C'est jusqu'à ce dernier aboutissement d'une mise en place exigeante et héroïque de l'oeuvre enfantine que se prend la part du maître. Il n'est pas inutile de le redire à tous ceux qui, venus les bras vides et l'âme inquiète, ne savent encore « où se prendre ». Devant chaque paysage de la sensibilité enfantine qu'est une peinture, si intimement associée à un ensemble, il faut qu'ils sachent quel chemin et quel itinéraire ont été parcourus : les regards du maître ont été présents aux premiers traits lancés sur la feuille par la main de l'enfant, ils ont suivi le déroulement d'une arabesque organisatrice, les tâches tâtonnantes  des couleurs minutieusement apprivoisées, ils ont assisté aux dernières touches qui préparent des oiseaux libres. C'est à la suite de tant de patiences venues de l'enfant et de tant d'égards nés de l’attitude aidante du maître, qu'une exposition peut témoigner d'une valeur de sensibilité et d'expérience qui touche à une spiritualité culturelle.

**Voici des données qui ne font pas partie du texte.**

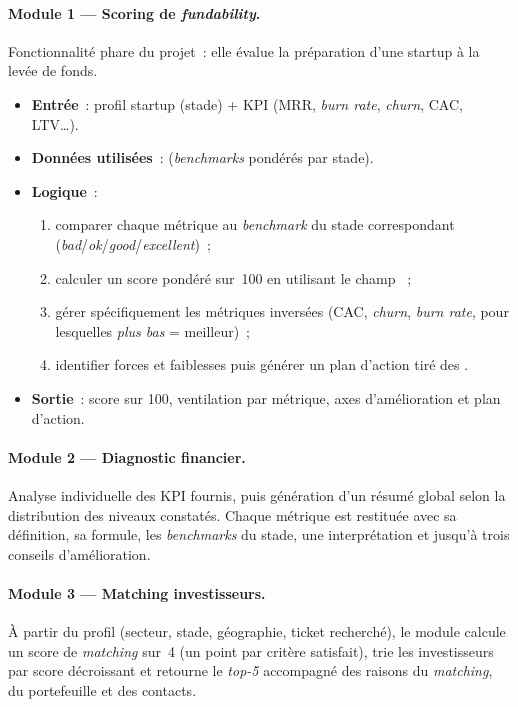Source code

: \paragraph{Module 1 --- Scoring de \textit{fundability}.} Fonctionnalité phare du projet~: elle évalue la préparation d'une startup à la levée de fonds.
\begin{itemize}
  \item \textbf{Entrée}~: profil startup (stade) + \ac{KPI} (\ac{MRR}, \textit{burn rate}, \textit{churn}, \ac{CAC}, \ac{LTV}\ldots).
  \item \textbf{Données utilisées}~:  (\textit{benchmarks} pondérés par stade).
  \item \textbf{Logique}~:
  \begin{enumerate}
    \item comparer chaque métrique au \textit{benchmark} du stade correspondant (\textit{bad}/\textit{ok}/\textit{good}/\textit{excellent})~;
    \item calculer un score pondéré sur~100 en utilisant le champ ~;
    \item gérer spécifiquement les métriques inversées (\ac{CAC}, \textit{churn}, \textit{burn rate}, pour lesquelles \textit{plus bas} = meilleur)~;
    \item identifier forces et faiblesses puis générer un plan d'action tiré des .
  \end{enumerate}
  \item \textbf{Sortie}~: score sur 100, ventilation par métrique, axes d'amélioration et plan d'action.
\end{itemize}

\paragraph{Module 2 --- Diagnostic financier.} Analyse individuelle des \ac{KPI} fournis, puis génération d'un résumé global selon la distribution des niveaux constatés. Chaque métrique est restituée avec sa définition, sa formule, les \textit{benchmarks} du stade, une interprétation et jusqu'à trois conseils d'amélioration.

\paragraph{Module 3 --- Matching investisseurs.} À partir du profil (secteur, stade, géographie, ticket recherché), le module calcule un score de \textit{matching} sur~4 (un point par critère satisfait), trie les investisseurs par score décroissant et retourne le \textit{top-5} accompagné des raisons du \textit{matching}, du portefeuille et des contacts.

Alors seulement, l'éducateur a le droit de parler, de conseiller, de critiquer parce qu'il sait, en toute connaissance de cause, de quelles valeurs, de quels impondérables accents a été faite une expression artistique en totalité concluante. En possession d'une voie de l'efficience on peut affirmer que tous les enfants sont artistes comme ils sont poètes et on a le devoir d'exiger que soient remplies les conditions les plus favorables aux activités artistiques des enfants : surfaces et espaces appropriés, installation et matériel convenables, horaires favorables, disponibilité des maîtres, programmes adaptés à une orientation artistique pratiquée dès la maternelle.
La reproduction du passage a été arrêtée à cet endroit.